Saved entries
============================================================

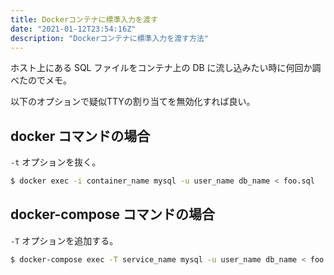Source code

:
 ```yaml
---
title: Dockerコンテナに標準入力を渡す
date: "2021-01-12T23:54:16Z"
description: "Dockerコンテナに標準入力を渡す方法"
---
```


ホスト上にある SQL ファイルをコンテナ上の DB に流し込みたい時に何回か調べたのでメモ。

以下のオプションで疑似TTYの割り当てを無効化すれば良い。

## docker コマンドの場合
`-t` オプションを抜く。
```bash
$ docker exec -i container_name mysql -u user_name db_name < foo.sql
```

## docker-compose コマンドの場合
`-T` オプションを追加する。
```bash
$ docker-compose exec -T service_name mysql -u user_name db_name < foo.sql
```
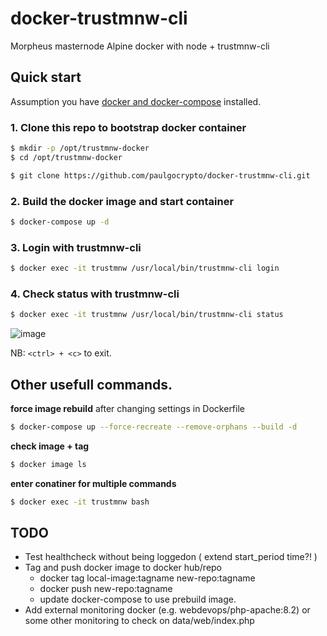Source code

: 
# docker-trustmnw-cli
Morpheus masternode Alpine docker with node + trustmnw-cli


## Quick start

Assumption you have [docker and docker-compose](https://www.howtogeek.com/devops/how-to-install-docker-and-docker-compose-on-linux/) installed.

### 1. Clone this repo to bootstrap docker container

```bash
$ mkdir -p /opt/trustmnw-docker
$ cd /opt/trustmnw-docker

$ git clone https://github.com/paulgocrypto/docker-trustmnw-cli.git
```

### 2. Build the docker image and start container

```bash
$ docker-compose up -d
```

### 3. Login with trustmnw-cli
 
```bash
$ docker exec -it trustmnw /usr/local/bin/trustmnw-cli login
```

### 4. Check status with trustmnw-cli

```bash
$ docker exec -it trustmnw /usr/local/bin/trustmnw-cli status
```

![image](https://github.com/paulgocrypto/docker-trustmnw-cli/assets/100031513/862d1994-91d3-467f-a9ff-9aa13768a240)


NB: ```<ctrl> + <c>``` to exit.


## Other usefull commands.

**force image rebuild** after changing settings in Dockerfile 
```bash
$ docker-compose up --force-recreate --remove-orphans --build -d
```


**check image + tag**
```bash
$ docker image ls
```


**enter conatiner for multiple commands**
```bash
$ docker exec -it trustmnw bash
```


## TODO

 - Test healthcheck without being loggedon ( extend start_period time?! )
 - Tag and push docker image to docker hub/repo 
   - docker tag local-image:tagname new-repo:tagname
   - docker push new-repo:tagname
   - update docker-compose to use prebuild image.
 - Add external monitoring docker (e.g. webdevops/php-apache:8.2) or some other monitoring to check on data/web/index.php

============================================================

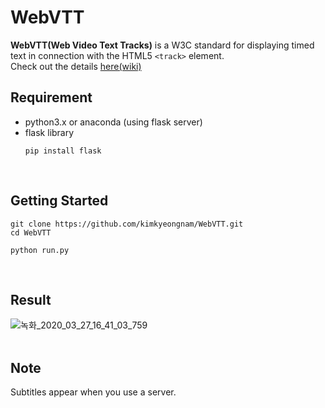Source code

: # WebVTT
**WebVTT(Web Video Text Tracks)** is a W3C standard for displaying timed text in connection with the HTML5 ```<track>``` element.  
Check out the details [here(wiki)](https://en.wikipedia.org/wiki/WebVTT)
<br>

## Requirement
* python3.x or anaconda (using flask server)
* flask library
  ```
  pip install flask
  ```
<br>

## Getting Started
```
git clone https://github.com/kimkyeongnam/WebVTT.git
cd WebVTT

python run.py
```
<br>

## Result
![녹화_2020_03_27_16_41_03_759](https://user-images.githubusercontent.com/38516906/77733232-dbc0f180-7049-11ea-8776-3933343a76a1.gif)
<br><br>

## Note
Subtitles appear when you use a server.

============================================================

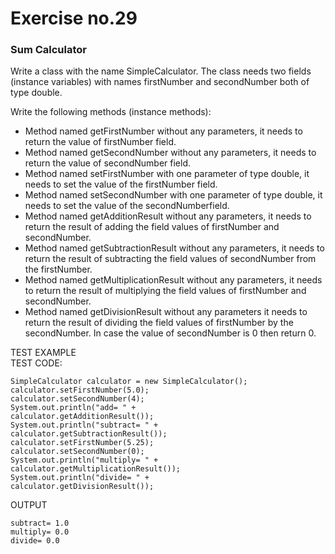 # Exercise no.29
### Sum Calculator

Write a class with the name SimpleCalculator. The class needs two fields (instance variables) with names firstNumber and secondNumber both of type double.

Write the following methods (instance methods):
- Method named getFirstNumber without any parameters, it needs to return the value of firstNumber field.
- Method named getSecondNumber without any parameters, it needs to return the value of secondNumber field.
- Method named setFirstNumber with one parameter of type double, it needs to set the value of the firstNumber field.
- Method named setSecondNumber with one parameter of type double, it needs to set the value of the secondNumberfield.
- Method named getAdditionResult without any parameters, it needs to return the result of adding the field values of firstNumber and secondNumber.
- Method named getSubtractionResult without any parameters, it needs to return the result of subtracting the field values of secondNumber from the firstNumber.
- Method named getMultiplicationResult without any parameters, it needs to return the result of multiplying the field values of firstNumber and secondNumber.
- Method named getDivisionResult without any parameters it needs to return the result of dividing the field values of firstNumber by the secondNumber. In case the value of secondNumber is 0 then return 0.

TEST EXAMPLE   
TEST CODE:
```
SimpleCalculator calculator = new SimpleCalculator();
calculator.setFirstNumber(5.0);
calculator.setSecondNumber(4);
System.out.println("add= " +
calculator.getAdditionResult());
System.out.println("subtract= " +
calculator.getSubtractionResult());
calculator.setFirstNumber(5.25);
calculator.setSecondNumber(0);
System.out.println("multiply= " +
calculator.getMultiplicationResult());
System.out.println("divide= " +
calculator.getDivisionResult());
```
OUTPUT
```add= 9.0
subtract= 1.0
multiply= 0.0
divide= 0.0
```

============================================================

Please tally the lines above that include the word "server" and answer with the number by itself.

**Answer section**
2